L’essere umano è fatto di percezioni; oppure, come disse l’enigmatico Eraclito, di emozioni e conoscenze.
Olere: radicare nel presente

La parola Olere in latino deriva dal più antico oleo e significa “avere odore” o “emanare odore” e porta con sé una storia millenaria. È il richiamo a uno dei sensi più antichi e più intimi: l’olfatto, ma per estensione invita alla compenetrazione totale dei cinque sensi. Olere significa quindi riconnettersi con l’autenticità, radicare nel presente; un profumo non è mai neutro poiché sa evocare ricordi, raccontare storie, riportare alla luce emozioni che credevamo dimenticate. Olere diventa così un invito a rallentare il ritmo della vita quotidiana.

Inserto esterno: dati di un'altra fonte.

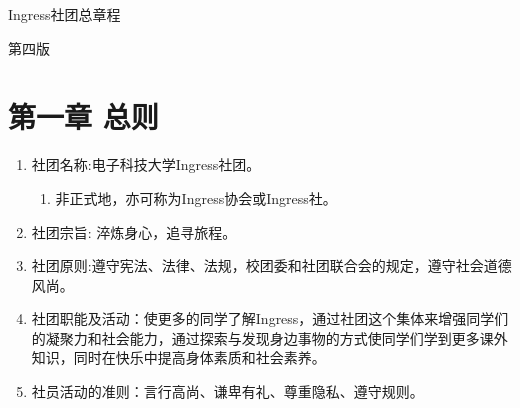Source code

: \documentclass[a4paper]{article}
\title{}
\author{Charles Yang}
\date{2018-03-28}
\newcommand\liststyleWWNumv{%
\renewcommand\theenumi{\arabic{enumi}}
\renewcommand\theenumii{\arabic{enumi}.\arabic{enumii}}
\renewcommand\theenumiii{\arabic{enumi}.\arabic{enumii}.\arabic{enumiii}}
\renewcommand\theenumiv{\arabic{enumi}.\arabic{enumii}.\arabic{enumiii}.\arabic{enumiv}}
\renewcommand\labelenumi{\theenumi.}
\renewcommand\labelenumii{\theenumii.}
\renewcommand\labelenumiii{\theenumiii.}
\renewcommand\labelenumiv{\theenumiv.}
}
\begin{document}
\clearpage\setcounter{page}{1}\pagestyle{Standard}
{\centering
	{\Large Ingress社团总章程}
\par}


{\centering\color[rgb]{0.4,0.4,0.4}
第四版
\par}

\section[第一章 总则]{第一章 总则}
\liststyleWWNumv
\begin{enumerate}
\item 社团名称:电子科技大学Ingress社团。

\begin{enumerate}
\item 非正式地，亦可称为Ingress协会或Ingress社。
\end{enumerate}
\item 社团宗旨: 淬炼身心，追寻旅程。
\item 社团原则:遵守宪法、法律、法规，校团委和社团联合会的规定，遵守社会道德风尚。
\item 社团职能及活动：使更多的同学了解Ingress，通过社团这个集体来增强同学们的凝聚力和社会能力，通过探索与发现身边事物的方式使同学们学到更多课外知识，同时在快乐中提高身体素质和社会素养。
\item 社员活动的准则：言行高尚、谦卑有礼、尊重隐私、遵守规则。
\end{enumerate}

\bigskip
\end{document}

In questo universo dell’Olere si parla di bellezza, profumi, cosmetica, moda e brand innovativi.
Sapere: nutrire l’intelletto

Il verbo Sapere, dal latino volgare sapēre, ha origine nel senso di “avere sapore” o, ancora, “odorare” e ha assunto poi il significato di “essere saggio” o “capire”. Può subito saltare in mente un termine, “sapido”, ovvero ricco di sapore. Tale gioco linguistico riporta ad una caratteristica della mente: può essere nutrita, non solo attraverso il bello ma anche attraverso l’intelletto ed i suoi giochi. Una mente sapida è un terreno nutrito e rigoglioso, ricco di spunti, che porta con sé i semi di nuove idee e conoscenze inedite.
Il Sapere ottiene così un aspetto rinnovato: affronta argomenti come cultura, arte, filosofia, sociologia e storia.
Perché Olere e Sapere sono inseparabili?
Perché non basta sentire senza capire, e non basta sapere senza sentire.
Attraverso questi due concetti l’intento è quello di radicare la concretezza della vita – Olere – alla parte più fuggevole e mistica, il pensiero – Sapere, appunto.
Insieme costruiscono un’esperienza completa tesa alla crescita personale, resa così alla portata di tutti.